*TASK OBJECTIVE*
Restate the listing below word for word. No picture belongs in the result.

======== EXERCISE INPUT ========

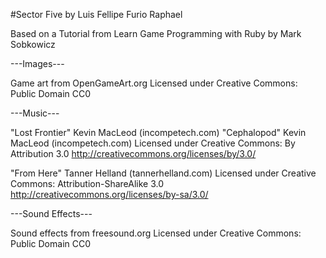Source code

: #Sector Five
by Luis Fellipe Furio Raphael

Based on a Tutorial from
Learn Game Programming with Ruby
by Mark Sobkowicz

---Images---

Game art from OpenGameArt.org
Licensed under Creative Commons: Public Domain CC0

---Music---

"Lost Frontier" Kevin MacLeod (incompetech.com)
"Cephalopod" Kevin MacLeod (incompetech.com)
Licensed under Creative Commons: By Attribution 3.0
http://creativecommons.org/licenses/by/3.0/

"From Here" Tanner Helland (tannerhelland.com)
Licensed under Creative Commons: Attribution-ShareAlike 3.0
http://creativecommons.org/licenses/by-sa/3.0/

---Sound Effects---

Sound effects from freesound.org
Licensed under Creative Commons: Public Domain CC0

========

*ANSWER SPACE*
Source code

: #Sector Five
by Luis Fellipe Furio Raphael

Based on a Tutorial from
Learn Game Programming with Ruby
by Mark Sobkowicz

---Images---

Game art from OpenGameArt.org
Licensed under Creative Commons: Public Domain CC0

---Music---

"Lost Frontier" Kevin MacLeod (incompetech.com)
"Cephalopod" Kevin MacLeod (incompetech.com)
Licensed under Creative Commons: By Attribution 3.0
http://creativecommons.org/licenses/by/3.0/

"From Here" Tanner Helland (tannerhelland.com)
Licensed under Creative Commons: Attribution-ShareAlike 3.0
http://creativecommons.org/licenses/by-sa/3.0/

---Sound Effects---

Sound effects from freesound.org
Licensed under Creative Commons: Public Domain CC0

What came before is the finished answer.